The findings of vulnerabilities of increasing CTR among patients without hypertension deserved attention. This phenotype, cardiomegaly without a hypertension history, represents a unique clinical challenge as the opportunity to optimize heart size is limited. It is also likely that hypertension-free patients with significant cardiomegaly and CKD may exhibit hemodynamic instability and compromise the kidney perfusion that accelerates the progression to ESRD. Given scarce evidence, more research efforts are warranted to confirm our findings and establish the pathogenic basis underlying this phenomenon.

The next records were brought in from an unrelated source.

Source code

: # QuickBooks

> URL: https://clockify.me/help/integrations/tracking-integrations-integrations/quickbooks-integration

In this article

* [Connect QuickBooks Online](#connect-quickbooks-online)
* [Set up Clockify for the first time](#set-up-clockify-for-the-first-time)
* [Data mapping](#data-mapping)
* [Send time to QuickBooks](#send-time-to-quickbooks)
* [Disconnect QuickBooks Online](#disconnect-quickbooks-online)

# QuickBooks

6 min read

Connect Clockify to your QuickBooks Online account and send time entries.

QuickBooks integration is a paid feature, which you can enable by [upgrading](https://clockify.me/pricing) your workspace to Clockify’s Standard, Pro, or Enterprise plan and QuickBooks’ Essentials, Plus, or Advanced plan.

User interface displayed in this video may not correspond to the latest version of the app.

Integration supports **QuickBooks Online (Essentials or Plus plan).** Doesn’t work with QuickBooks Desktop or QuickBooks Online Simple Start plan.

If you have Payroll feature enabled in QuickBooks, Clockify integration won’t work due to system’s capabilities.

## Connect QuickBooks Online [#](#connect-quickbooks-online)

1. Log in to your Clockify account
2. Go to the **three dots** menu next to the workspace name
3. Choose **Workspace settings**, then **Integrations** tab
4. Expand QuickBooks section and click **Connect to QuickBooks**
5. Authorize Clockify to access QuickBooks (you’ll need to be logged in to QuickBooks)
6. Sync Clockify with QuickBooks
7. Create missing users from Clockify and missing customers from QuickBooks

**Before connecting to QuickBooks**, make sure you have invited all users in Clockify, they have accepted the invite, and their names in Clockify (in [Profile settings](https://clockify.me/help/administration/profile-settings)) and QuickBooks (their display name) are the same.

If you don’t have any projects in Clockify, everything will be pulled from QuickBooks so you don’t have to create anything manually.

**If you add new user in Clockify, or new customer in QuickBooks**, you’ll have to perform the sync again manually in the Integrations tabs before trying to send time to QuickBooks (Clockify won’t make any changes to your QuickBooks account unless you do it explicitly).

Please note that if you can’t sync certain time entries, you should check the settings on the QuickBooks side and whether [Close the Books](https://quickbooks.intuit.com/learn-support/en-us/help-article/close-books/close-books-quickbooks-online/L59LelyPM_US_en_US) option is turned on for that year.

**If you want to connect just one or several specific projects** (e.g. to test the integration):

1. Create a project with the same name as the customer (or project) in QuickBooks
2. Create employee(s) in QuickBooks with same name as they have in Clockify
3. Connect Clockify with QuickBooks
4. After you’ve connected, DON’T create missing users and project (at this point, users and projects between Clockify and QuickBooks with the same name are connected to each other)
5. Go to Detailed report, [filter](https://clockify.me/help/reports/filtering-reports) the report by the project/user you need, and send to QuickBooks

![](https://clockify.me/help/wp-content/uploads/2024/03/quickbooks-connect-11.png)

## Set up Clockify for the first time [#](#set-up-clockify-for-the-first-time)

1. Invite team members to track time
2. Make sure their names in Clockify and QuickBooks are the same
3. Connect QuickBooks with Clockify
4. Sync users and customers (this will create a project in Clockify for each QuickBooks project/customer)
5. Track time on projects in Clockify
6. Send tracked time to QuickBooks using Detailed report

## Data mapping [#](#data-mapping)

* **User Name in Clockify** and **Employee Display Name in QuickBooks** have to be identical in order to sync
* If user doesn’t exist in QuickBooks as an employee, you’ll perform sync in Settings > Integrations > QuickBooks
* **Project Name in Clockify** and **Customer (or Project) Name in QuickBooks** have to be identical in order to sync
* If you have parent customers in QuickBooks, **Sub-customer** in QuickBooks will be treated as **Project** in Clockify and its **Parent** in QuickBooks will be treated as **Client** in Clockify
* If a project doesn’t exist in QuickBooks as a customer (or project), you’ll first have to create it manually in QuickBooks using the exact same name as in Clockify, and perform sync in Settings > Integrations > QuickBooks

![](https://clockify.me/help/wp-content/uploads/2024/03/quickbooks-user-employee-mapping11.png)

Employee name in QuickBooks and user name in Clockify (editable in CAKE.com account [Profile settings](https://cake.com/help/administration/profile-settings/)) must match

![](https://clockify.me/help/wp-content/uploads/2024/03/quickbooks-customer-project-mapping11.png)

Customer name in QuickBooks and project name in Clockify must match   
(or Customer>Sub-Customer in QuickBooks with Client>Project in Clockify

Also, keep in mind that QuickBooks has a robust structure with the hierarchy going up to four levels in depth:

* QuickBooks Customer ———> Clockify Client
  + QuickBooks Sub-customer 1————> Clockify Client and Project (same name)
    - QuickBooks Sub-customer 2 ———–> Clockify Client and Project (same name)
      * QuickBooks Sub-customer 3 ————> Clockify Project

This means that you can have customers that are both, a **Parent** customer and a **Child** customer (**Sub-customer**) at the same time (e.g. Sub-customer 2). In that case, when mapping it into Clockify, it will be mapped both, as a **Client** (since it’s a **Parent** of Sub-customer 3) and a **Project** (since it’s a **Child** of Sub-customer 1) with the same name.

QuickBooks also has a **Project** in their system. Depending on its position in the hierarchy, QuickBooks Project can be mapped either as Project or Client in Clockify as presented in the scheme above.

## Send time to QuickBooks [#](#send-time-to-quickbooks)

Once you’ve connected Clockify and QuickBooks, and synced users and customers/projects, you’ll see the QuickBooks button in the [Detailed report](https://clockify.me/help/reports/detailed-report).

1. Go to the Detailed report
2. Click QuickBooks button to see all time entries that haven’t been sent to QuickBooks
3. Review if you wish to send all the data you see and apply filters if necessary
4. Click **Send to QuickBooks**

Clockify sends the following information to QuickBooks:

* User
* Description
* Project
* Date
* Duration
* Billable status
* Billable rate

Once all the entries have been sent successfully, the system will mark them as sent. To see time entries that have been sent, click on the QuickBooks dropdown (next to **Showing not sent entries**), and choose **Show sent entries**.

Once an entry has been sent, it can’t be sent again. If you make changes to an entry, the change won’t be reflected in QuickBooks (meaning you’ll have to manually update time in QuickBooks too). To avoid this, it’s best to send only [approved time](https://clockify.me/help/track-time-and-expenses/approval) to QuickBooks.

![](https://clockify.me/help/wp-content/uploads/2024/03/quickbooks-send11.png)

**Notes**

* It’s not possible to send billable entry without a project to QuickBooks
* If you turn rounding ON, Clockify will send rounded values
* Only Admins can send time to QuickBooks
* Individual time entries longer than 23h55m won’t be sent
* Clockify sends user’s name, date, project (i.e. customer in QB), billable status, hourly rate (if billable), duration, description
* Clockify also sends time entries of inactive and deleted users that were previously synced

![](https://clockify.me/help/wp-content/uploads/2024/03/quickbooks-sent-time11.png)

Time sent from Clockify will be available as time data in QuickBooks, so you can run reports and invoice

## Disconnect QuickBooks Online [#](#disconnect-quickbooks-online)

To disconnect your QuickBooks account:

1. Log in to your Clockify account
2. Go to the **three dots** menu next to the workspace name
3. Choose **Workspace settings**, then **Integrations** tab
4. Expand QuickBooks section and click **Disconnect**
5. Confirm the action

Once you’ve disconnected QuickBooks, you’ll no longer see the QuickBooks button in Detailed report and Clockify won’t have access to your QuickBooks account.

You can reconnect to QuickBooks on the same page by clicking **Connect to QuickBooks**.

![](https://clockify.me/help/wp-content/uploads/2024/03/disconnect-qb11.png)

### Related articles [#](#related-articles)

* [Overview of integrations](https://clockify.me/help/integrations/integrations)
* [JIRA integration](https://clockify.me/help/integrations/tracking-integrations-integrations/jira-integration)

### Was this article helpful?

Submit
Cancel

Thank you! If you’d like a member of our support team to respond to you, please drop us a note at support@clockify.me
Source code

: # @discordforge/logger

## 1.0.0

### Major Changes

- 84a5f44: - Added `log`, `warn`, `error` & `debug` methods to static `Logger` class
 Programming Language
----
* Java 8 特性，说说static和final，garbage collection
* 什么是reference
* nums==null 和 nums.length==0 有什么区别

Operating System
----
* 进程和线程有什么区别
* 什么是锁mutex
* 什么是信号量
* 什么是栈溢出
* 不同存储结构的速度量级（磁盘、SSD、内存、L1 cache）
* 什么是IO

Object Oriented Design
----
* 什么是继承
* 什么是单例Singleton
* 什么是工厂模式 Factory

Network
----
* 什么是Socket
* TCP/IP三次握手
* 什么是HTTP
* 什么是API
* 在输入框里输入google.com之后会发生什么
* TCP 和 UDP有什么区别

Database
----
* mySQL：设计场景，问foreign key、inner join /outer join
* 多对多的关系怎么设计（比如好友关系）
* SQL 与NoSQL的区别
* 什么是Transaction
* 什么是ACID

The strengths of this study include its high-quality data collection methods, which comprise longitudinal measurement of the CTR, a large sample size, and rigorous and systematic statistical and ML analyses. The study also has several limitations. A lack of external validation limits the generalizability of the findings from this single-center study. Furthermore, we encountered potential confounding, with the decision to undergo CXRs being associated with the patient characteristics that influenced outcomes. However, in subgroup analysis, a greater risk of developing dialysis was observed among patients without CVD or hypertension; with respect to mortality outcomes, the prognostic value of the CTR was not affected by CVD status. This study is further limited by the possibility of residual confounding (eg, physical activity, environmental exposure, and heritability information)53 and overadjustment for variables that may lie along the causal pathway (eg, CVD). Last but not least, the distribution of CTR may be differential between men and women and therefore using sex-specific cutoffs of CTR may help improve the accuracy of risk assessment. However, due to the reduced sample size in the sex-stratified analysis, it would be difficult to provide robust evaluation of appropriate sex-specific cutoff values of CTR for clinical practice in the present study.

Conclusions

This study demonstrated the prognostic value of the CTR in patients with CKD by using an ML-powered annotation tool. Validation of the predictive performance and clinical effectiveness of the CTR in multi-center clinical trials for progression to ESRD and mortality among patients with CKD-ND warrants adoption of this ML application in clinical CKD care. Nevertheless, our research presents a methodological foundation for using ML to improve cardioprotection among patients with CKD.